Egypt’s central bank is expected to lower interest rates this week, with analysts forecasting a significant reduction aimed at supporting growth as inflation continues to cool.
The Central Bank of Egypt (CBE) will hold its Monetary Policy Committee meeting on Thursday, August 28, where it is widely anticipated to cut its benchmark rates by 100 basis points. The move would bring the overnight deposit rate down to 23% and the lending rate to 24%, from their current levels of 24% and 25%, respectively.
The projection is based on the median forecast of eight economists surveyed, who believe a rate cut is likely given recent economic indicators. Aya Zoheir, an economist at financial consultancy Zilla Holding, explained that both inflationary pressures and currency stability have created room for monetary easing.
“Inflation has been declining while the Egyptian pound is strengthening against the U.S. dollar, supported by government initiatives to lower commodity prices and the stability of energy prices,” Zoheir said, noting that the U.S. Federal Reserve is also expected to cut rates in September.
According to data from CAPMAS, Egypt’s statistics agency, annual urban consumer inflation dropped to 13.9% in July from 14.9% in June. The decrease was largely driven by lower prices of meat, poultry, fruits, and vegetables. Monthly inflation also slipped by 0.5%. However, the central bank reported that core inflation edged slightly higher, rising to 11.6% from 11.4%.
Zoheir believes this provides a clear opening for the central bank to act. “This paves the way for the CBE to cut interest rates by a conservative estimate of 1% or 2%,” she added.

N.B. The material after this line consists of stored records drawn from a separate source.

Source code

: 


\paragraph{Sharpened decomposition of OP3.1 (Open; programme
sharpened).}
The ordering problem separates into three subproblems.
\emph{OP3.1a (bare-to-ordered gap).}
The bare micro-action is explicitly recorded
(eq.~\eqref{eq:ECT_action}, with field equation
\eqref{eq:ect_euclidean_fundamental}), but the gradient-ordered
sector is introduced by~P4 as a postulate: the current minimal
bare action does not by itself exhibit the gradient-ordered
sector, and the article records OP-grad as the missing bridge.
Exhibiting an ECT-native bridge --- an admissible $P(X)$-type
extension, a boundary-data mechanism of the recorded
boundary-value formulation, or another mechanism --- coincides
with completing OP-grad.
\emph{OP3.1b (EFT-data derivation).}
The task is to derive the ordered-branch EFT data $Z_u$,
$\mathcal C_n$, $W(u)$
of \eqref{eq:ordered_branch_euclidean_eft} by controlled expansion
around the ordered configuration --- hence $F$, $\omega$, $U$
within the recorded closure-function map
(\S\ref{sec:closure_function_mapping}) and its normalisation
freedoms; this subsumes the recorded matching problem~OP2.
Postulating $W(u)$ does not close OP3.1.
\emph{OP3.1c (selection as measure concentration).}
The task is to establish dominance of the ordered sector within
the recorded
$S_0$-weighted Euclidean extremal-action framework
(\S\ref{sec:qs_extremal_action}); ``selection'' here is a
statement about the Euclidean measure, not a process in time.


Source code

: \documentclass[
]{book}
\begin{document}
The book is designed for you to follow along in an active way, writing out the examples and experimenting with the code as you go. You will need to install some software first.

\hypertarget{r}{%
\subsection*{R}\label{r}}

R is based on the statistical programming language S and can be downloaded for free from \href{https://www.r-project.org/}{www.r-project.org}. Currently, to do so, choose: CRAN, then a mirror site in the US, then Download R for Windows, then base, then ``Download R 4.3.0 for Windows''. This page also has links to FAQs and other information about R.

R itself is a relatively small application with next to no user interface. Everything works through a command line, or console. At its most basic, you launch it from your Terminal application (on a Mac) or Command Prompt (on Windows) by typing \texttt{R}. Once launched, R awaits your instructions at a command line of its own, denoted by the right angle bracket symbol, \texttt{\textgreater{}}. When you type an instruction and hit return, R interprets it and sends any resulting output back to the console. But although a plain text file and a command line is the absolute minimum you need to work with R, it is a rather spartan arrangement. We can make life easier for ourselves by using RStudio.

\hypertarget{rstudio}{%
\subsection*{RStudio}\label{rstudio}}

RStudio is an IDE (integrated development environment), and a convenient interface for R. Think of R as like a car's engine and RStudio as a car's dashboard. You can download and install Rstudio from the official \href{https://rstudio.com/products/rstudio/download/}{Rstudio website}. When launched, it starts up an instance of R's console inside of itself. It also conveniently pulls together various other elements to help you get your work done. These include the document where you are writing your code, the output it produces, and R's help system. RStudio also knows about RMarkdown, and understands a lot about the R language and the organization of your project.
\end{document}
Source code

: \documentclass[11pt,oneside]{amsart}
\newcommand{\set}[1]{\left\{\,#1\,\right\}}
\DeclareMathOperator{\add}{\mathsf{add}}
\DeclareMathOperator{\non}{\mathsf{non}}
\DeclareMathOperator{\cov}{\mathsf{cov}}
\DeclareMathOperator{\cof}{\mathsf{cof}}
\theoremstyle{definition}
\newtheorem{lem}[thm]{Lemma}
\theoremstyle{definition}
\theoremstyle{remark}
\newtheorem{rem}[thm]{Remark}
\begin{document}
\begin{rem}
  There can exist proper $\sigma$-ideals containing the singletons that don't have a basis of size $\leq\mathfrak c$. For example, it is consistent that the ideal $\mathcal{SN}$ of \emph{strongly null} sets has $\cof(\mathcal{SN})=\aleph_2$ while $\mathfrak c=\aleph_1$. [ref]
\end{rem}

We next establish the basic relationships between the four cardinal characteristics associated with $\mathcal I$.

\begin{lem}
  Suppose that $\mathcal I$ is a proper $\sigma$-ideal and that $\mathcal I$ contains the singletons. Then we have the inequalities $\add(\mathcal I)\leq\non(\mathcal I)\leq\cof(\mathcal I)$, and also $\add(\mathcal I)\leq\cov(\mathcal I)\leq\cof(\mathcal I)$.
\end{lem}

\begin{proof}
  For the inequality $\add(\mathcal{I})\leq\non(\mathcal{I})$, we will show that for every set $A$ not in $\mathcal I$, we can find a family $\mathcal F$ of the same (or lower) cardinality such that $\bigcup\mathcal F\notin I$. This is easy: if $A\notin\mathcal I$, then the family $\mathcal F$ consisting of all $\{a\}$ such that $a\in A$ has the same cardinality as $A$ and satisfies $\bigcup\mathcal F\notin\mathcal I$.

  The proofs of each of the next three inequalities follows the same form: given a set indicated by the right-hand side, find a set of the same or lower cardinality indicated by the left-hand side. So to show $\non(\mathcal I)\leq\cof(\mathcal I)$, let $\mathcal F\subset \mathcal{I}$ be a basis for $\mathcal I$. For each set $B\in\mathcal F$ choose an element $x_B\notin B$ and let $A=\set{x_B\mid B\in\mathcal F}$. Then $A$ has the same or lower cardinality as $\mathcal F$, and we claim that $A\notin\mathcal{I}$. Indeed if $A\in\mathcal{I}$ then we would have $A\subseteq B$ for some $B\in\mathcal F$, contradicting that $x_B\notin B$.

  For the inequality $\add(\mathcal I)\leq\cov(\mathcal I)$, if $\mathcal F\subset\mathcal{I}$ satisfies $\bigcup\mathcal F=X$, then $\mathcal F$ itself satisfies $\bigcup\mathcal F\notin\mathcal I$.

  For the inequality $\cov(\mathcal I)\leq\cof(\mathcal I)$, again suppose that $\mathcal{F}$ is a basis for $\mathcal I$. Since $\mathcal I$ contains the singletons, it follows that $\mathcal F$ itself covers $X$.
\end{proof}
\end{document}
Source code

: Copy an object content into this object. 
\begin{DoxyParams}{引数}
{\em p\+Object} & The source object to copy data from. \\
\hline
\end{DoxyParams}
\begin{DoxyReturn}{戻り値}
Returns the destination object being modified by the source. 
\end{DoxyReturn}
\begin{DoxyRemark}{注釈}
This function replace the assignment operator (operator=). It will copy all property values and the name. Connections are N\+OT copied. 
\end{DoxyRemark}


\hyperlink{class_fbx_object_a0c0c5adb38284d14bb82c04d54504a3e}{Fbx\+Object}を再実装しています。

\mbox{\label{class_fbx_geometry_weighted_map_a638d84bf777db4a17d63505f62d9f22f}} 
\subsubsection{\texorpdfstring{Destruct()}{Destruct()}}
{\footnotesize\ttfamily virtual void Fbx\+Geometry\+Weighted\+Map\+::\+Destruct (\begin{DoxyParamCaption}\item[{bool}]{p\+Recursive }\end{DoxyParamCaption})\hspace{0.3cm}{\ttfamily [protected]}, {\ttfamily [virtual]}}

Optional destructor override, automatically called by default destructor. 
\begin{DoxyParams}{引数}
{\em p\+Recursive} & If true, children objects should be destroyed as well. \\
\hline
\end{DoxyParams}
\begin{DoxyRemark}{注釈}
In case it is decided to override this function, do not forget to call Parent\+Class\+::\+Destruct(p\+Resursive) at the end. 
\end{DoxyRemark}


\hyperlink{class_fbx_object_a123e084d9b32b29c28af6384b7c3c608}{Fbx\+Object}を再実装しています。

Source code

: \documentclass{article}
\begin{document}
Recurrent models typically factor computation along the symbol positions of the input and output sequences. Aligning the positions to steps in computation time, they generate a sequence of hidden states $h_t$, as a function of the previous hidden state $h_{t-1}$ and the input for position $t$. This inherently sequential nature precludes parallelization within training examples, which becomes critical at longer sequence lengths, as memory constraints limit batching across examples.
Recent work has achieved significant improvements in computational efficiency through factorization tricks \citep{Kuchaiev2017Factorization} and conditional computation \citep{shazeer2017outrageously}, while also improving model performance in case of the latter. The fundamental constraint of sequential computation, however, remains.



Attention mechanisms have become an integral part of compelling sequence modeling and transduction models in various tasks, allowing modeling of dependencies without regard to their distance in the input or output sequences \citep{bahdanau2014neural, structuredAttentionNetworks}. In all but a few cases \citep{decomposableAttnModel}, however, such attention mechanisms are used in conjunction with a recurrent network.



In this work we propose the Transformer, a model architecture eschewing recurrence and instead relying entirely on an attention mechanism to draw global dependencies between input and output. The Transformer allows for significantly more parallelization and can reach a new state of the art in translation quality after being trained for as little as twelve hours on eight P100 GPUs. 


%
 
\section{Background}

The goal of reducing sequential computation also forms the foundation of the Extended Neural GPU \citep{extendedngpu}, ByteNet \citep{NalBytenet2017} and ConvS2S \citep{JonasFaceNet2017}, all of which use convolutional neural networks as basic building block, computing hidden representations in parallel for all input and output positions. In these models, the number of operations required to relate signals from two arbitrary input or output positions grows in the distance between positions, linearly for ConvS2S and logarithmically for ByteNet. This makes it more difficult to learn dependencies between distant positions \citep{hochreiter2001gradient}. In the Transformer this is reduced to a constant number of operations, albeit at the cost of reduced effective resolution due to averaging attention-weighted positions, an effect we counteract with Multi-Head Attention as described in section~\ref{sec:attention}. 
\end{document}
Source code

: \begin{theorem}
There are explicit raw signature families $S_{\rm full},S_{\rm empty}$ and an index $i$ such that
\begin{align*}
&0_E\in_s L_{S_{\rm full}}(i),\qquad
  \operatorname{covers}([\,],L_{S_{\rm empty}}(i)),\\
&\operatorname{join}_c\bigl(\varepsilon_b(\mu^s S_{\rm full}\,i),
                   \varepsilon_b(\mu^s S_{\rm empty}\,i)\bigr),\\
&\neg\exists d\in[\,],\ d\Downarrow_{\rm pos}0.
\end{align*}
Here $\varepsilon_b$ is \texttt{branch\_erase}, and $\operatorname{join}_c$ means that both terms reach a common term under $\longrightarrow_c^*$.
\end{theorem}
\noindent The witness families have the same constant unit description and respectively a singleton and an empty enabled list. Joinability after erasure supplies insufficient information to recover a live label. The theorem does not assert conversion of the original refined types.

Egypt’s Inflation Trends Shape Monetary Policy Shift
Inflation in Egypt peaked at a staggering 38% in September 2023 but has since been on a steady decline. In March 2024, with the support of an $8 billion International Monetary Fund (IMF) package, the CBE allowed the exchange rate of the Egyptian pound to be determined by market forces. At the same time, the bank sharply raised interest rates to counter the expected inflation surge following the devaluation.

Since April, the central bank has gradually shifted toward easing policy. On April 17, it cut rates by 225 basis points, followed by another 100-point reduction on May 22. This came after a steep hike on March 6, which coincided with the sharp currency adjustment.
However, in its most recent meeting on July 10, the central bank held rates steady, pausing its trend of reductions amid a temporary uptick in inflation.
While monetary policy appears to be moving toward easing, Egypt still faces formidable economic challenges. One of the most pressing issues is its mounting public debt. As of mid-2024, national government debt reached about $262 billion, with external debt recorded at $155.1 billion by the end of December 2024. The external debt-to-GDP ratio rose to 42.9%, up from 38.8% just six months earlier, highlighting the strain of increased borrowing alongside currency fluctuations and other macroeconomic pressures.
To tackle this heavy debt load, the government is pursuing a series of fiscal and structural reforms. Authorities have committed to achieving fiscal discipline by targeting a primary budget surplus of 4% of GDP by the 2025–26 fiscal year, compared to 3.5% in the previous year.
Efforts are also underway to reduce external debt by $1–2 billion annually. The government is diversifying financial instruments, issuing sukuk bonds, and expanding tax revenues without placing additional burdens on citizens.
Key measures being implemented include simplifying tax and customs procedures to encourage investment and lower production costs. At the same time, the government is boosting private sector contributions through tax incentives and facilitation packages.
In addition, authorities have set a public debt ceiling, aiming to bring the debt-to-GDP ratio down below 85% within the next few years. Spending priorities are also being recalibrated to focus on health, education, and infrastructure, sectors seen as critical to long-term growth.
These measures, aligned with IMF recommendations, reflect a broader strategy to ensure fiscal sustainability while navigating a difficult global and domestic economic environment.